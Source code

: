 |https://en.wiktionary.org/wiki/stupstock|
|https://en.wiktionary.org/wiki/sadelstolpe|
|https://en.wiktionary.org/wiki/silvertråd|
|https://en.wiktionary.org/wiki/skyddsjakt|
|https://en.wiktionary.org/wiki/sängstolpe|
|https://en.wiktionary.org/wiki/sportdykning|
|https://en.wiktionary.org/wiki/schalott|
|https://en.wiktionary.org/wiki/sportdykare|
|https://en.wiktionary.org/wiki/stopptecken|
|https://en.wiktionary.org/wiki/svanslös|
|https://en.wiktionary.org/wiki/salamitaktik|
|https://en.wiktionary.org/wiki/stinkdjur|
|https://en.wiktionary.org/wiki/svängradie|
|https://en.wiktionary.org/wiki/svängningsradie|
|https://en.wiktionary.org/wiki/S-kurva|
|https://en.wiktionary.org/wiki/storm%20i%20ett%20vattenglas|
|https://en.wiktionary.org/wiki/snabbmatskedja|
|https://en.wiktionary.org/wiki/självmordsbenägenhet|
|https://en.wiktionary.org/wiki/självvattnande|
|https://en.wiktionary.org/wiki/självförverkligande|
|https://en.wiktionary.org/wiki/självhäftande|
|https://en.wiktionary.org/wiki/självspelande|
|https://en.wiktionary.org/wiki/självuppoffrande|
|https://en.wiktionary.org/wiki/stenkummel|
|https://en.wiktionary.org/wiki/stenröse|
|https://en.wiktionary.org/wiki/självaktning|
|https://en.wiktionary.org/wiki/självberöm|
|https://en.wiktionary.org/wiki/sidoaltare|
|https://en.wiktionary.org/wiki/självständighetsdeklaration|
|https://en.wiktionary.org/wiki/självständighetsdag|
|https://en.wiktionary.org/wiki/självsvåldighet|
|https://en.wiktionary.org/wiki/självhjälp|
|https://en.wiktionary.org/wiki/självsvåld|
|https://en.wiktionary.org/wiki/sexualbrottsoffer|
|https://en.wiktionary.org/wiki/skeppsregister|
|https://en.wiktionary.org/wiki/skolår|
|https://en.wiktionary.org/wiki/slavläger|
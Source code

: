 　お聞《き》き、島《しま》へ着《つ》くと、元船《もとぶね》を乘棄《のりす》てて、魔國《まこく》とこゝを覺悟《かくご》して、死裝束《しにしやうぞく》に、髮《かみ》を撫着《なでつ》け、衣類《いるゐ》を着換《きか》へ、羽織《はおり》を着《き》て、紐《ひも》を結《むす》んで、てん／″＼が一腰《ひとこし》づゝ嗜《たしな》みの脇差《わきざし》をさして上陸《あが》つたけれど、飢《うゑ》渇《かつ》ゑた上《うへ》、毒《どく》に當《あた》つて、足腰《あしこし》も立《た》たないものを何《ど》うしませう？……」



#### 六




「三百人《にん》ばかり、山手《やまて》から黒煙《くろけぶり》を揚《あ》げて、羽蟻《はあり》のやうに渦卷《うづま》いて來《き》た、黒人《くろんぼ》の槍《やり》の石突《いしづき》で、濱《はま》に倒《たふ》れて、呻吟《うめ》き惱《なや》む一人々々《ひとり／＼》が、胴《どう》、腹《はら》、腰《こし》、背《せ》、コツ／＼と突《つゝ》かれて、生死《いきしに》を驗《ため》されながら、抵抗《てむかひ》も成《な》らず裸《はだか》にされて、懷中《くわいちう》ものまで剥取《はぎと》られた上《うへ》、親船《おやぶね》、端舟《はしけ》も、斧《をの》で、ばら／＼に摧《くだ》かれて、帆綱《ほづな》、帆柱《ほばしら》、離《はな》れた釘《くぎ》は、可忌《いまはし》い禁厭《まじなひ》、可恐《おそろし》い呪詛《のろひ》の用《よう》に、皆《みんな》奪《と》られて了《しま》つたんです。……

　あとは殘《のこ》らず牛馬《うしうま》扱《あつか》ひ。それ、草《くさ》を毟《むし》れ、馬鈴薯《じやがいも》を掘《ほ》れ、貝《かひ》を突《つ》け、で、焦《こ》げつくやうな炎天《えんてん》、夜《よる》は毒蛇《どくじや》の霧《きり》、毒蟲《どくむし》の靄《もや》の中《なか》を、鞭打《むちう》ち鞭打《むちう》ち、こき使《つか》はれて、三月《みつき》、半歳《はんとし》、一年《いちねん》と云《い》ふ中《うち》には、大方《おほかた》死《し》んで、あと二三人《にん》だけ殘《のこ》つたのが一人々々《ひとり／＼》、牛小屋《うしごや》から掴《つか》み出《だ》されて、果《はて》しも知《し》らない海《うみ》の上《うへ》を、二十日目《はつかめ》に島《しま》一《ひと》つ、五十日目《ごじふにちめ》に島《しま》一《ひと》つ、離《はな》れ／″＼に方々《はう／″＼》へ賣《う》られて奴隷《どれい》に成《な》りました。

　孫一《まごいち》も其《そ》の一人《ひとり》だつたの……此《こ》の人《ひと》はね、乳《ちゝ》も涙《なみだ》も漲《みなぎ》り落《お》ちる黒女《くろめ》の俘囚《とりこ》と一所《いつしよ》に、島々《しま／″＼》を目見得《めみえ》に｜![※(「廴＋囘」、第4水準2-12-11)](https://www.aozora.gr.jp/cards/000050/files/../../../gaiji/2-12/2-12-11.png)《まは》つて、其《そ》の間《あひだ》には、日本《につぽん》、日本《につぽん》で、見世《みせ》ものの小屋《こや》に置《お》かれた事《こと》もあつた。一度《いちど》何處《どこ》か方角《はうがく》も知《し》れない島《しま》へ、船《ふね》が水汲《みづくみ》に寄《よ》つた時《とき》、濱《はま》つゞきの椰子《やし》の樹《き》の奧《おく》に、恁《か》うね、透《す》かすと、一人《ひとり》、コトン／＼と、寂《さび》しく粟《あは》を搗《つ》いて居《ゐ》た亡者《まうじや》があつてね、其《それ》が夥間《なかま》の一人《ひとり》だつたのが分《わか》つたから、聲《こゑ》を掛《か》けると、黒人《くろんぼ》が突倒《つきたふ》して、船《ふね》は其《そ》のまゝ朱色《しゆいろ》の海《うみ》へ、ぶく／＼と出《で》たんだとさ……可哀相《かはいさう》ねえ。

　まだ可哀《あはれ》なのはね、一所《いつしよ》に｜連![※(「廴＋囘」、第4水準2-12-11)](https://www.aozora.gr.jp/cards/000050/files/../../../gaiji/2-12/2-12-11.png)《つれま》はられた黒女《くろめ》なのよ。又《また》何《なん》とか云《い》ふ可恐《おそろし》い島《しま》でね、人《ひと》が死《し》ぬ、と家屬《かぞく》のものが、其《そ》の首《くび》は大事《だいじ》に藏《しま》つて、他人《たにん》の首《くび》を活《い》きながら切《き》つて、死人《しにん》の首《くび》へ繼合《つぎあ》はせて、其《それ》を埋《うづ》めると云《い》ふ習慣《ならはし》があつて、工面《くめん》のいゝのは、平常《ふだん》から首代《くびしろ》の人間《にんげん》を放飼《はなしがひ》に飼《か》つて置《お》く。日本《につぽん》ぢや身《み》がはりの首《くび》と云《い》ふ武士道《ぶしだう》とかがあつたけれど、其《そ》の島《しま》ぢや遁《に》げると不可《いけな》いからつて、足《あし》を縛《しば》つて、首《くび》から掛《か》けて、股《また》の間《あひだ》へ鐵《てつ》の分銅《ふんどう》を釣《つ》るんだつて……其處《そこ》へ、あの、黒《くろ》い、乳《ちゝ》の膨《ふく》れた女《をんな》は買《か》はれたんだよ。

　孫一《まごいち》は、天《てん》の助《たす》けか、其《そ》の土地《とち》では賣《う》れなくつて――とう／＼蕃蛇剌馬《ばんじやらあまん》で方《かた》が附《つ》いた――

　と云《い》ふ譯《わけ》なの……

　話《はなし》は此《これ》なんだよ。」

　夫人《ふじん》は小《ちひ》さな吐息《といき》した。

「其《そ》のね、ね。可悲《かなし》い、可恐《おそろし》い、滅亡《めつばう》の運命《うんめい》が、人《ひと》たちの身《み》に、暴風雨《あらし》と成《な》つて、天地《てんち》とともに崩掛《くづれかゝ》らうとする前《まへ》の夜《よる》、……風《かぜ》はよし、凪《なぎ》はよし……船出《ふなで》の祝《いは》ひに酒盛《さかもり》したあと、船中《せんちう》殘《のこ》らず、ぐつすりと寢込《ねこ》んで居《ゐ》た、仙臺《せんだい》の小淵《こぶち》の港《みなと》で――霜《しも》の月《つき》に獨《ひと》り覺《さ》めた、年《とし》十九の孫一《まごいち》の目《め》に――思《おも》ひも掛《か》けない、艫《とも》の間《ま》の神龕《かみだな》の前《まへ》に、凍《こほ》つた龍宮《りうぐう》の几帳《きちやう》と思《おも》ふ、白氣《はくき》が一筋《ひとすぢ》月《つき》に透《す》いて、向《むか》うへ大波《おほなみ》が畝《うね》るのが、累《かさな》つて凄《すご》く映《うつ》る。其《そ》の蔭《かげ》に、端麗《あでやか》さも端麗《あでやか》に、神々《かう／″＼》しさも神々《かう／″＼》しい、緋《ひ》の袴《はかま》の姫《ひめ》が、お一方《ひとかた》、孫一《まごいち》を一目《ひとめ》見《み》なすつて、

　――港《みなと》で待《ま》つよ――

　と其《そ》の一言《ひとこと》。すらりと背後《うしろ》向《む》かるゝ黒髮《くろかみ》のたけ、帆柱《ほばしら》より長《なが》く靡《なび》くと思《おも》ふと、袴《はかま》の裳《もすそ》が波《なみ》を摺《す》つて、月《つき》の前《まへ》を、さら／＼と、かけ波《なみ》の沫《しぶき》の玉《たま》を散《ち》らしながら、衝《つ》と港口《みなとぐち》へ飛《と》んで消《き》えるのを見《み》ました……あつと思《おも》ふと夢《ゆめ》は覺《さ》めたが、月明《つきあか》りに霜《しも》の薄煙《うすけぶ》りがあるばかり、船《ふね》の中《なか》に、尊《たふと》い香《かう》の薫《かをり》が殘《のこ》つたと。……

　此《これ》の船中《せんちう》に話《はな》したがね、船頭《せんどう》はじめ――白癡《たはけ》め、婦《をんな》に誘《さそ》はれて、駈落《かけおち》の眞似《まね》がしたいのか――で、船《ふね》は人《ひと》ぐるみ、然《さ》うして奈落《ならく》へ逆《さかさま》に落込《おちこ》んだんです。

-----

Among the lines of the listing above, count those that hold the string "ほばしら", giving the count alone.

> _Task output_: 2